Je ne sais pas si vous avez vu ce film, c'est quelque chose. Atroce ! Il en connaissait tous les dialogues par cœur. Il me commentait les scènes au fur et a mesure, en mimant Al Pacino dans son personnage de gangster cubain, le nez toujours dans la coke et amoureux de Michele Pfeiffer. Assez classe , elle, comme toujours. C'est Michèle Pfeiffer ! Mais Al Pacino lui parlait tellement mal! Je lui dis : « mais regarde comme il la maltraite. Il ne l'aime pas. » Lui : « Mais si , au contraire il l'adore. Mais…à sa façon . »


On s'est embrassés . Le film continuait en arrière-plan. Je l' ai amené dans mes bras. Je le trouvais encore plus doux qu' avant, plus confortable. Je lui caressais les cheveux. Je lui donnais toute la tendresse que je porte en moi depuis que je 'lai rencontré . Il m'embrassait. Il m'aimait. Il se donnait. Il avait envie de moi, c'était une vraie joie.


Quand il s'est réveillé ,le matin, il était mal, maussade. C'était la première fois en trois ans , m'a t il expliqué qu'il trompait Marianne . Tout l'énervait . J'étais dans la salle de bains, vraiment contente, je l'entendais râler de l' autre côté de la porte. Je sors de la douche, je prends un peignoir, je ne savais pas qu'il était à elle. J'arrive dans la chambre. Il me voit dans ce peignoir , il devient tout blanc. Il gueule:« non , non, pas ça, s'il te plait ! ». Je vais l'enlever. Je me dis: «mais cette fille, décidément, elle gâchera toujours tout entre nous! ». Il me suivait dans l'apparte , je regardais les crèmes , les parfums, il avait peur que je prenne quelle que chose, il était terrorisé. J'ai eu un fou rire. Je me souviens quand je 'lai quitté , je ne pouvais plus m'arrêter de rire. C'était horrible parce que lui ne riait pas du tout.




Je me demande si un homme peut aimer deux femmes à la fois. Est ce qu'il a vraiment besoin des deux ? De Marianne pour sa famille, pour les apparences ? Et de moi pour parler, faire l'amour, pour le plaisir? Surtout, est-ce que moi je peux tenir longtemps dans ces conditions? Je préfèrerais vraiment être un homme: on doit moins souffrir quand on se donne. Et après, on n'a pas besoin d'attendre éternellement devant le téléphone.


On ne s'est revus qu' une fois depuis notre nuit.

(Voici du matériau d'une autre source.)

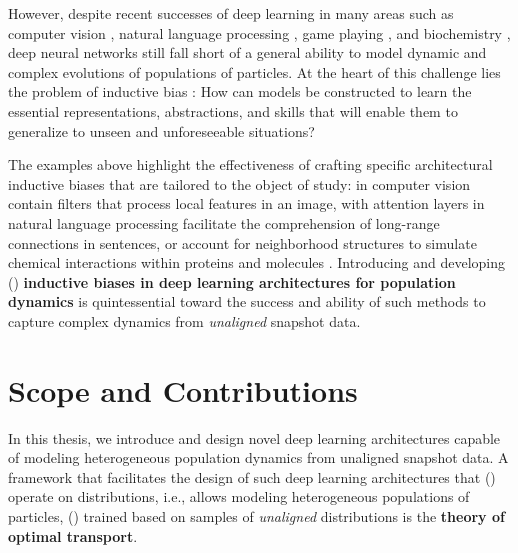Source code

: However, despite recent successes of deep learning in many areas such as computer vision \citep{lecun1998gradient, krizhevsky2012imagenet}, natural language processing \citep{bengio2000neural, vaswani2017attention}, game playing \citep{mnih2015human, silver2016mastering}, and biochemistry \citep{jumper2021highly, kipf2016semi, jin2021iterative}, deep neural networks still fall short of a general ability to model dynamic and complex evolutions of populations of particles.
At the heart of this challenge lies the problem of inductive bias \citep{mitchell1980need}: How can models be constructed to learn the essential representations, abstractions, and skills that will enable them to generalize to unseen and unforeseeable situations?

The examples above highlight the effectiveness of crafting specific architectural inductive biases that are tailored to the object of study:  in computer vision contain filters that process local features in an image,  with attention layers in natural language processing facilitate the comprehension of long-range connections in sentences, or  account for neighborhood structures to simulate chemical interactions within proteins and molecules \citep{ganea2021geomol, somnath2021multi}.
Introducing and developing () \textbf{inductive biases in deep learning architectures for population dynamics}  is quintessential toward the success and ability of such methods to capture complex dynamics from \emph{unaligned} snapshot data.


\section{Scope and Contributions}

In this thesis, we introduce and design novel deep learning architectures capable of modeling heterogeneous population dynamics from unaligned snapshot data.
A framework that facilitates the design of such deep learning architectures that () operate on distributions, i.e., allows modeling heterogeneous populations of particles, () trained based on samples of \emph{unaligned} distributions is the \textbf{theory of optimal transport}.

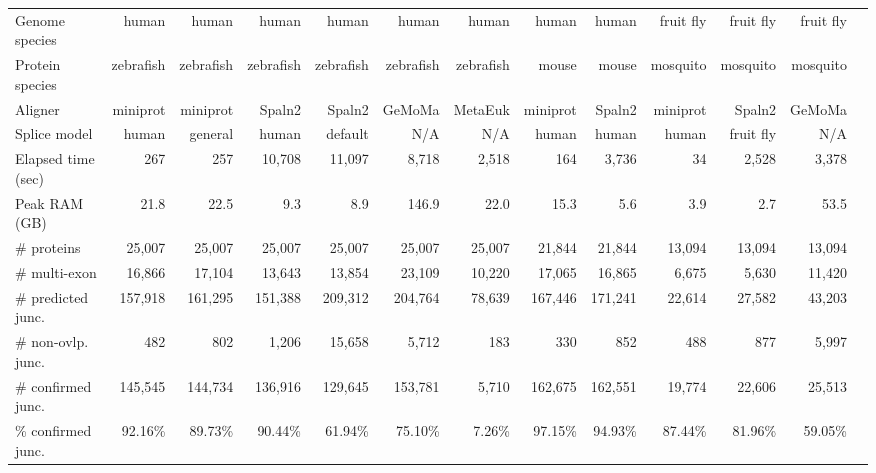 \documentclass{bioinfo}
\begin{document}
\begin{table*}[!tb]
{\label{tab:eval}
\begin{tabular*}{\textwidth}{@{\extracolsep{\fill}}lrrrrrrrrrrrr}
\toprule
Genome species     & human   & human   & human   & human   & human   & human   & human   & human   &fruit fly&fruit fly&fruit fly \\
Protein species    &zebrafish&zebrafish&zebrafish&zebrafish&zebrafish&zebrafish& mouse   & mouse   & mosquito& mosquito& mosquito \\
Aligner            & miniprot& miniprot& Spaln2  & Spaln2  &  GeMoMa & MetaEuk & miniprot& Spaln2  & miniprot& Spaln2  &   GeMoMa \\
Splice model       & human   & general & human   & default &     N/A &     N/A & human   & human   & human   &fruit fly&      N/A \\
\midrule
Elapsed time (sec) &     267 &     257 &  10,708 &  11,097 &   8,718 &   2,518 &     164 &   3,736 &      34 &   2,528 &    3,378 \\
Peak RAM (GB)      &    21.8 &    22.5 &     9.3 &     8.9 &   146.9 &    22.0 &    15.3 &     5.6 &     3.9 &     2.7 &     53.5 \\
\# proteins        &  25,007 &  25,007 &  25,007 &  25,007 &  25,007 &  25,007 &  21,844 &  21,844 &  13,094 &  13,094 &   13,094 \\
\# multi-exon      &  16,866 &  17,104 &  13,643 &  13,854 &  23,109 &  10,220 &  17,065 &  16,865 &   6,675 &   5,630 &   11,420 \\
\# predicted junc. & 157,918 & 161,295 & 151,388 & 209,312 & 204,764 &  78,639 & 167,446 & 171,241 &  22,614 &  27,582 &   43,203 \\
\# non-ovlp. junc. &     482 &     802 &   1,206 &  15,658 &   5,712 &     183 &     330 &     852 &     488 &     877 &    5,997 \\
\# confirmed junc. & 145,545 & 144,734 & 136,916 & 129,645 & 153,781 &   5,710 & 162,675 & 162,551 &  19,774 &  22,606 &   25,513 \\
\% confirmed junc. & 92.16\% & 89.73\% & 90.44\% & 61.94\% & 75.10\% &  7.26\% & 97.15\% & 94.93\% & 87.44\% & 81.96\% &  59.05\% \\

\end{tabular*}}
\end{table*}
\end{document}
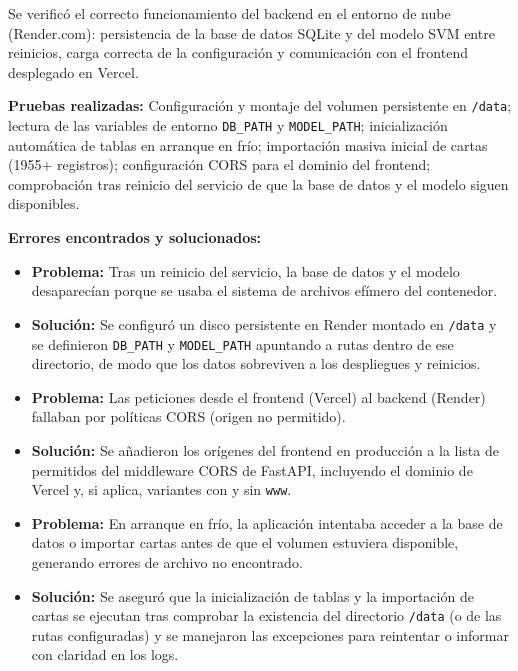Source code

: Se verificó el correcto funcionamiento del backend en el entorno de nube (Render.com): persistencia de la base de datos SQLite y del modelo SVM entre reinicios, carga correcta de la configuración y comunicación con el frontend desplegado en Vercel.

\textbf{Pruebas realizadas:} Configuración y montaje del volumen persistente en \texttt{/data}; lectura de las variables de entorno \texttt{DB\_PATH} y \texttt{MODEL\_PATH}; inicialización automática de tablas en arranque en frío; importación masiva inicial de cartas (1955+ registros); configuración CORS para el dominio del frontend; comprobación tras reinicio del servicio de que la base de datos y el modelo siguen disponibles.

\textbf{Errores encontrados y solucionados:}

\begin{itemize}
    \item \textbf{Problema:} Tras un reinicio del servicio, la base de datos y el modelo desaparecían porque se usaba el sistema de archivos efímero del contenedor.
    \item \textbf{Solución:} Se configuró un disco persistente en Render montado en \texttt{/data} y se definieron \texttt{DB\_PATH} y \texttt{MODEL\_PATH} apuntando a rutas dentro de ese directorio, de modo que los datos sobreviven a los despliegues y reinicios.

    \item \textbf{Problema:} Las peticiones desde el frontend (Vercel) al backend (Render) fallaban por políticas CORS (origen no permitido).
    \item \textbf{Solución:} Se añadieron los orígenes del frontend en producción a la lista de permitidos del middleware CORS de FastAPI, incluyendo el dominio de Vercel y, si aplica, variantes con y sin \texttt{www}.

    \item \textbf{Problema:} En arranque en frío, la aplicación intentaba acceder a la base de datos o importar cartas antes de que el volumen estuviera disponible, generando errores de archivo no encontrado.
    \item \textbf{Solución:} Se aseguró que la inicialización de tablas y la importación de cartas se ejecutan tras comprobar la existencia del directorio \texttt{/data} (o de las rutas configuradas) y se manejaron las excepciones para reintentar o informar con claridad en los logs.


\end{itemize}

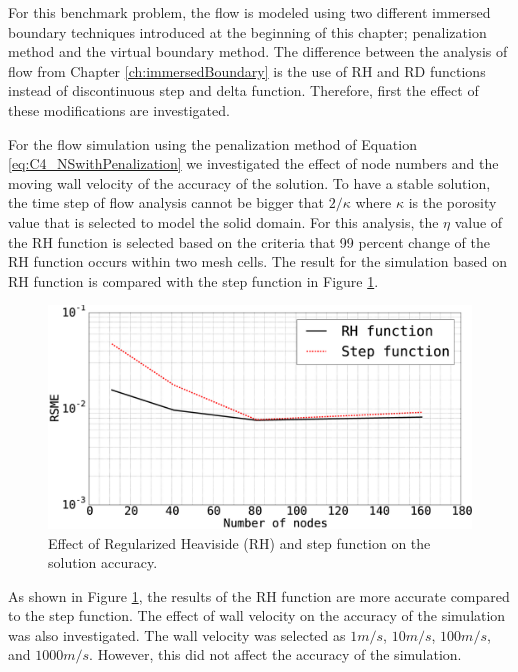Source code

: For this benchmark problem, the flow is modeled using two different immersed boundary techniques introduced at the beginning of this chapter; penalization method and the virtual boundary method. The difference between the analysis of flow from Chapter \ref{ch:immersedBoundary} is the use of RH and RD functions instead of discontinuous step and delta function. Therefore, first the effect of these modifications are investigated.

For the flow simulation using the penalization method of Equation \eqref{eq:C4_NSwithPenalization} we investigated the effect of node numbers and the moving wall velocity of the accuracy of the solution. To have a stable solution, the time step of flow analysis cannot be bigger that $2 / \kappa$ where $\kappa$ is the porosity value that is selected to model the solid domain. For this analysis, the $\eta$ value of the RH function is selected based on the criteria that 99 percent change of the RH function occurs within two mesh cells. The result for the simulation based on RH function is compared with the step function in Figure \ref{fig:C4_effectOfRHfunctionOnSimulationResults1Dproblem}.

\begin{figure}[H]
    \centering
    \includegraphics[width=12.00cm]{Chapter_4/figure/effect_of_RH_on_simulation_vs_numberOfNodes_1D_problem.eps}
    \caption{Effect of Regularized Heaviside (RH) and step function on the solution accuracy.}
    \label{fig:C4_effectOfRHfunctionOnSimulationResults1Dproblem}
\end{figure}

As shown in Figure \ref{fig:C4_effectOfRHfunctionOnSimulationResults1Dproblem}, the results of the RH function are more accurate compared to the step function. The effect of wall velocity on the accuracy of the simulation was also investigated. The wall velocity was selected as $1 m/s$, $10 m/s$, $100 m/s$, and $1000 m/s$. However, this did not affect the accuracy of the simulation.


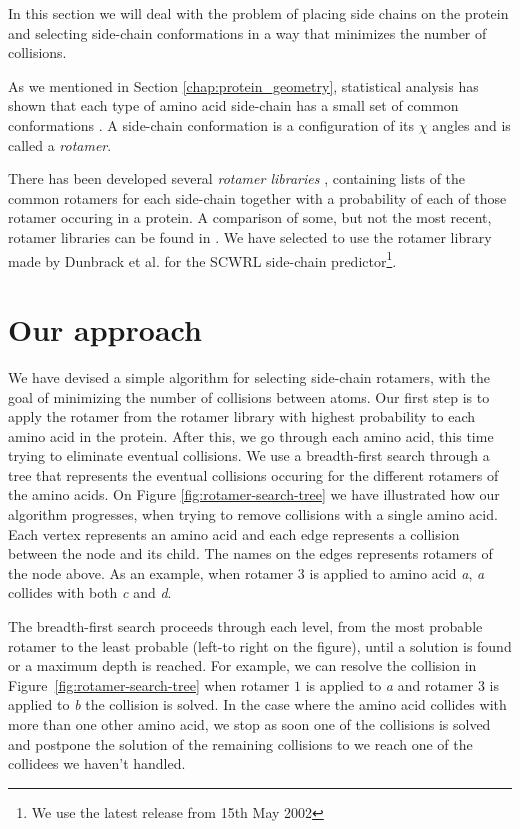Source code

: In this section we will deal with the problem of placing side chains
on the protein and selecting side-chain conformations in a way that
minimizes the number of collisions.

As we mentioned in Section \ref{chap:protein_geometry}, statistical
analysis has shown that each type of amino acid side-chain has a small
set of common conformations \cite{dunbrack2002rotamer}. A side-chain
conformation is a configuration of its $\chi$ angles and is called a
\textit{rotamer}.

There has been developed several \textit{rotamer libraries}
\cite{dunbrack1997bayesian, lovell2000penultimate}, containing lists
of the common rotamers for each side-chain together with a probability
of each of those rotamer occuring in a protein. A comparison of some,
but not the most recent, rotamer libraries can be found in
\cite{dunbrack2002rotamer}. We have selected to use the rotamer
library made by Dunbrack et al. for the SCWRL side-chain
predictor\footnote{We use the latest release from 15th May 2002}.

\section{Our approach}
We have devised a simple algorithm for selecting side-chain rotamers,
with the goal of minimizing the number of collisions between
atoms. Our first step is to apply the rotamer from the rotamer library
with highest probability to each amino acid in the protein. After
this, we go through each amino acid, this time trying to eliminate
eventual collisions. We use a breadth-first search through a tree that
represents the eventual collisions occuring for the different rotamers
of the amino acids. On Figure \ref{fig:rotamer-search-tree} we have
illustrated how our algorithm progresses, when trying to remove
collisions with a single amino acid. Each vertex represents an amino
acid and each edge represents a collision between the node and its
child. The names on the edges represents rotamers of the node
above. As an example, when rotamer $3$ is applied to amino acid
\textit{a}, \textit{a} collides with both \textit{c} and \textit{d}.

The breadth-first search proceeds through each level, from the most
probable rotamer to the least probable (left-to right on the figure),
until a solution is found or a maximum depth is reached. For example,
we can resolve the collision in Figure~\ref{fig:rotamer-search-tree}
when rotamer $1$ is applied to \textit{a} and rotamer $3$ is applied
to \textit{b} the collision is solved. In the case where the amino
acid collides with more than one other amino acid, we stop as soon one
of the collisions is solved and postpone the solution of the remaining
collisions to we reach one of the collidees we haven't handled.


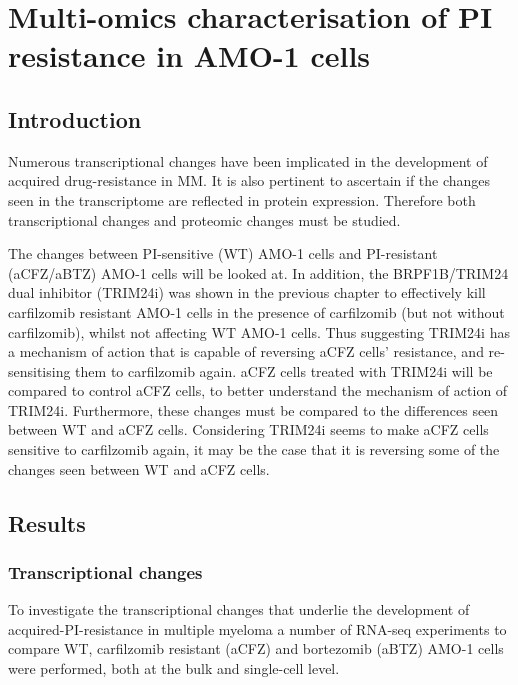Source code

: \chapter{\label{ch:6-results_omics}Multi-omics characterisation of PI resistance in AMO-1 cells}


\section{Introduction}\label{sec:omics-intro}
Numerous transcriptional changes have been implicated in the development of acquired drug-resistance in MM.
It is also pertinent to ascertain if the changes seen in the transcriptome are reflected in protein expression.
Therefore both transcriptional changes and proteomic changes must be studied.

The changes between PI-sensitive (WT) AMO-1 cells and PI-resistant (aCFZ/aBTZ) AMO-1 cells will be looked at.
In addition, the BRPF1B/TRIM24 dual inhibitor (TRIM24i) was shown in the previous chapter to effectively kill carfilzomib resistant AMO-1 cells in the presence of carfilzomib (but not without carfilzomib), whilst not affecting WT AMO-1 cells.
Thus suggesting TRIM24i has a mechanism of action that is capable of reversing aCFZ cells' resistance, and re-sensitising them to carfilzomib again.
aCFZ cells treated with TRIM24i will be compared to control aCFZ cells, to better understand the mechanism of action of TRIM24i.
Furthermore, these changes must be compared to the differences seen between WT and aCFZ cells.
Considering TRIM24i seems to make aCFZ cells sensitive to carfilzomib again, it may be the case that it is reversing some of the changes seen between WT and aCFZ cells.

\section{Results}\label{sec:omics-results}

\subsection{Transcriptional changes}\label{sec:omics-transcriptomics}
To investigate the transcriptional changes that underlie the development of acquired-PI-resistance in multiple myeloma a number of RNA-seq experiments to compare WT, carfilzomib resistant (aCFZ) and bortezomib (aBTZ) AMO-1 cells were performed, both at the bulk and single-cell level.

Mais on se parle par MSN. Je lui envoie des photos d' actrices que je trouve belles. Rachel Weisz, Michelle Rodriguez de La série « Lost » Mais celle qu'il aime , ça reste Scarlett Johansson. Elle, j'aimerais bien qu'elle tombe d'une falaise…

Avant-hier, je lui ai envoyé une photo de James Fox, l'acteur anglais du « Servant ». Il m'a répondu : "J'admets une légère ressemblance…". Sinon rien , rien d'autre . Je ne sais plus quoi faire .


Au bureau, il y un garçon qui a l'air de me draguer. Je l' appelle Richard parcequ'il ressemble à Richard Gere. Mais moi je ne suis pas Julia Roberts , je ne veux pas jouer les Pretty woman. C'est James que j'aime. Je veux juste James .

Quand je ne le vois pas, il me manque .Si je pense trop à lui, je ressens de telles bouffées de tendresse, ça me fait mal. Ca part d'en bas, du ventre. Ca me remonte jusqu'aux yeux , ça me fait pleurer.

S'il pouvait m'appeler là, maintenant! Ou m'envoyer un texto, un petit texto. Je n'en demande pas plus.